Glossary entry

Finesse

The ratio of the free spectral range to the FWHM linewidth of a single resonance. Quantifies resonator sharpness, set by round-trip losses.

Finesse is defined as

\mathcal{F} \;=\; \frac{\text{FSR}}{\Delta \nu_{1/2}},

where $\text{FSR}$ is the free spectral range and $\Delta \nu_{1/2}$ is the full-width half-maximum linewidth of one resonance.
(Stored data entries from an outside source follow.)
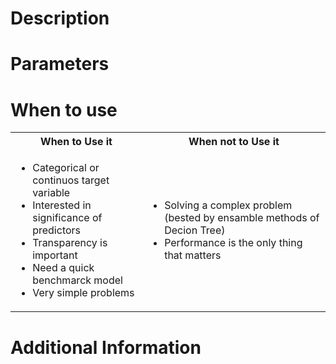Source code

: # Description

# Parameters

# When to use


<table>
<tr>
<th> When to Use it </th>
<th> When not to Use it </th>
</tr>
<tr>
<td>

 - Categorical or continuos target variable
 - Interested in significance of predictors
 - Transparency is important
 - Need a quick benchmarck model
 - Very simple problems

</td>
<td>

 - Solving a complex problem (bested by ensamble methods of Decion Tree)
 - Performance is the only thing that matters

</td>
</tr>
</table>

# Additional Information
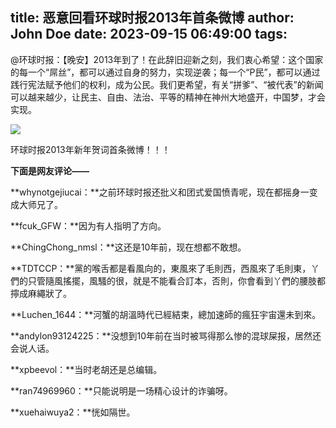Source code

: title: 恶意回看环球时报2013年首条微博
author: John Doe
date: 2023-09-15 06:49:00
tags:
---
@环球时报：【晚安】2013年到了！<!--more-->在此辞旧迎新之刻，我们衷心希望：这个国家的每一个“屌丝”，都可以通过自身的努力，实现逆袭；每一个“P民”，都可以通过践行宪法赋予他们的权利，成为公民。我们更希望，有关“拼爹”、“被代表”的新闻可以越来越少，让民主、自由、法治、平等的精神在神州大地盛开，中国梦，才会实现。

![](/images/20230915001.png)

环球时报2013年新年贺词首条微博！！！

**下面是网友评论——**

**whynotgejiucai：**之前环球时报还批义和团式爱国愤青呢，现在都摇身一变成大师兄了。

**fcuk_GFW：**因为有人指明了方向。

**ChingChong_nmsl：**这还是10年前，现在想都不敢想。

**TDTCCP：**黨的喉舌都是看風向的，東風來了毛則西，西風來了毛則東，丫們的只管隨風搖擺，風騷的很，就是不能看合訂本，否則，你會看到丫們的腰肢都擰成麻繩狀了。

**Luchen_1644：**河蟹的胡溫時代已經結束，總加速師的瘋狂宇宙還未到來。

**andylon93124225：**没想到10年前在当时被骂得那么惨的混球屎报，居然还会说人话。

**xpbeevol：**当时老胡还是总编辑。

**ran74969960：**只能说明是一场精心设计的诈骗呀。

**xuehaiwuya2：**恍如隔世。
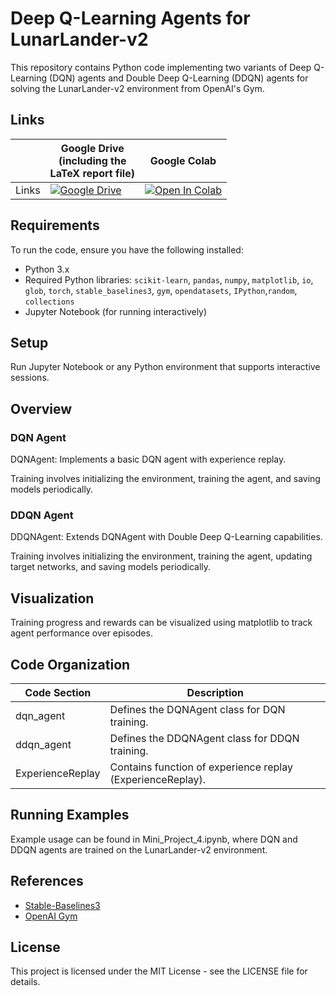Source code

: # Deep Q-Learning Agents for LunarLander-v2
This repository contains Python code implementing two variants of Deep Q-Learning (DQN) agents and Double Deep Q-Learning (DDQN) agents for solving the LunarLander-v2 environment from OpenAI's Gym.

## Links

||Google Drive <br />(including the <br /> LaTeX report file)|Google Colab|
|---|---|---|
| Links | [![Google Drive](https://img.shields.io/badge/Google%20Drive-4285F4?style=for-the-badge&logo=googledrive&logoColor=white)](https://drive.google.com/drive/folders/1c0kVD682t4sIcBtKK-QdNBHHXsFnddQ6?usp=sharing) | [![Open In Colab](https://colab.research.google.com/assets/colab-badge.svg)](https://colab.research.google.com/drive/10YpyxZRWM0dNsG6oDS-4DXFkcZPIFC9I?usp=sharing) |

## Requirements
To run the code, ensure you have the following installed:

- Python 3.x
- Required Python libraries: `scikit-learn`, `pandas`, `numpy`, `matplotlib`, `io`, `glob`, `torch`, `stable_baselines3`, `gym`, `opendatasets`, `IPython`,`random`, `collections`
- Jupyter Notebook (for running interactively)


## Setup

Run Jupyter Notebook or any Python environment that supports interactive sessions.

## Overview
### DQN Agent
DQNAgent: Implements a basic DQN agent with experience replay.

Training involves initializing the environment, training the agent, and saving models periodically.
### DDQN Agent
DDQNAgent: Extends DQNAgent with Double Deep Q-Learning capabilities.

Training involves initializing the environment, training the agent, updating target networks, and saving models periodically.
## Visualization
Training progress and rewards can be visualized using matplotlib to track agent performance over episodes.

## Code Organization

| Code Section | Description |
|---|---|
| dqn_agent | Defines the DQNAgent class for DQN training. |
| ddqn_agent | Defines the DDQNAgent class for DDQN training. |
| ExperienceReplay | Contains function of experience replay (ExperienceReplay). |

## Running Examples
Example usage can be found in Mini_Project_4.ipynb, where DQN and DDQN agents are trained on the LunarLander-v2 environment.

## References
- [Stable-Baselines3](https://stable-baselines3.readthedocs.io/en/master/)
- [OpenAI Gym](https://www.gymlibrary.dev/index.html)


## License

This project is licensed under the MIT License - see the LICENSE file for details.
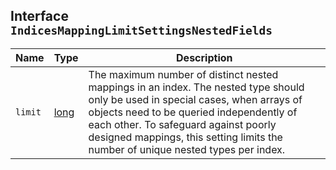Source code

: ## Interface `IndicesMappingLimitSettingsNestedFields`

| Name | Type | Description |
| - | - | - |
| `limit` | [long](./long.md) | The maximum number of distinct nested mappings in an index. The nested type should only be used in special cases, when arrays of objects need to be queried independently of each other. To safeguard against poorly designed mappings, this setting limits the number of unique nested types per index. |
Both quantities must use matching units (frequency or wavelength).

Relation to quality factor:

\mathcal{F} \;=\; \frac{Q \cdot \text{FSR}}{\nu_0}.

Quality factor scales with resonator size (larger ring → higher $Q$ at fixed loss per unit length) but finesse does not: finesse is determined by per-round-trip loss alone.

For a Fabry–Pérot cavity with mirror power reflectivities $R_1$ , $R_2$ and no other intracavity loss:

\mathcal{F} \;=\; \frac{\pi (R_1 R_2)^{1/4}}{1 - \sqrt{R_1 R_2}}.

For $R_1 = R_2 = R$ , this simplifies to $\mathcal{F} \approx \pi / (1 - R)$ when $R$ is close to 1.

Typical values:

Resonator	Finesse
SOI ring resonator	50 – 1,000
SiN ring (high-Q)	1,000 – 30,000
Two-mirror FP, $R = 0.99$	313
Two-mirror FP, $R = 0.9999$	31,400
High-finesse atomic-physics cavity	$> 10^5$
Best-in-class crystalline microresonator	$> 10^6$

Finesse rather than $Q$ is the relevant figure of merit when comparing resonators of different sizes — a longer ring has higher $Q$ at fixed loss simply because more photons fit in it, but finesse captures the intrinsic mirror or loss quality.